New research being conducted at UNLV may explain whether certain cellular mechanisms enhance the generation of genetic diversity, including both beneficial and harmful mutations. The study may also provide insight to the generation of cancer as well as cell aging and growth in conditions of stress.
The National Institutes of Health (NIH) recently awarded Eduardo Robleto, UNLV assistant professor of life sciences, a $222,000 grant to investigate whether the presence of the gene mfd, or mutation frequency decline, increases the rate of mutation through increases in transcription in Bacillus subtilis - a common bacterium used in laboratory studies for its amenability to genetic manipulation. Robleto suspects that in nutrient-deficient conditions, such as amino acid starvation, the level of and mistakes in DNA transcription correlates to an increased accumulation of mutation. These two transcription features may be affected by mfd, which would provide a direct connection between mfd and mutation.
During the three-year project, Robleto and a team of undergraduate students will conduct experiments to test this hypothesis.
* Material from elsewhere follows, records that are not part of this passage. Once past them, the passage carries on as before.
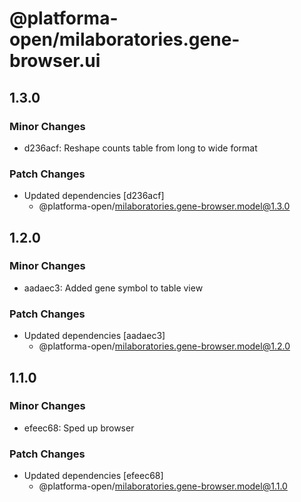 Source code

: # @platforma-open/milaboratories.gene-browser.ui

## 1.3.0

### Minor Changes

- d236acf: Reshape counts table from long to wide format

### Patch Changes

- Updated dependencies [d236acf]
  - @platforma-open/milaboratories.gene-browser.model@1.3.0

## 1.2.0

### Minor Changes

- aadaec3: Added gene symbol to table view

### Patch Changes

- Updated dependencies [aadaec3]
  - @platforma-open/milaboratories.gene-browser.model@1.2.0

## 1.1.0

### Minor Changes

- efeec68: Sped up browser

### Patch Changes

- Updated dependencies [efeec68]
  - @platforma-open/milaboratories.gene-browser.model@1.1.0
First, Robleto will manipulate transcription levels in Bacillus subtilis during its stationary phase - or the phase during which cell growth slows or stops because of nutrient depletion - ?and then measure the transcription and mutation rates in cells containing mfd and those that are mfd-deficient.
Second, Robleto and his team will investigate whether mfd, which typically aids in the repair of DNA damage, facilitates a process called transcriptional bypass, which could lead to genetic mutation in cells in stationary culture.
"This research could help explain how beneficial mutations occur in some organisms and tumors occur in others," said Robleto. "The results are crucial to our understanding of evolutionary processes and may someday lead to strategies that could regulate cancers and other developmental diseases."
Although Robleto's research is being done on bacteria, transcription-associated mutagenesis and the mfd-like gene in humans have been suspected in the generation of mutations in p53, a gene commonly associated with a variety of cancers in humans.
Previously, Robleto and a team of researchers from UNLV and the University of Guanajuato in Mexico demonstrated that the absence of mfd had a depressive effect on the ability of cells to accumulate mutations during stationary phase. Those results were published in the November 2006 issue of the Journal of Bacteriology.
Other UNLV researchers involved in the project include Ron Yasbin, co-principal investigator and dean of UNLV's College of Sciences.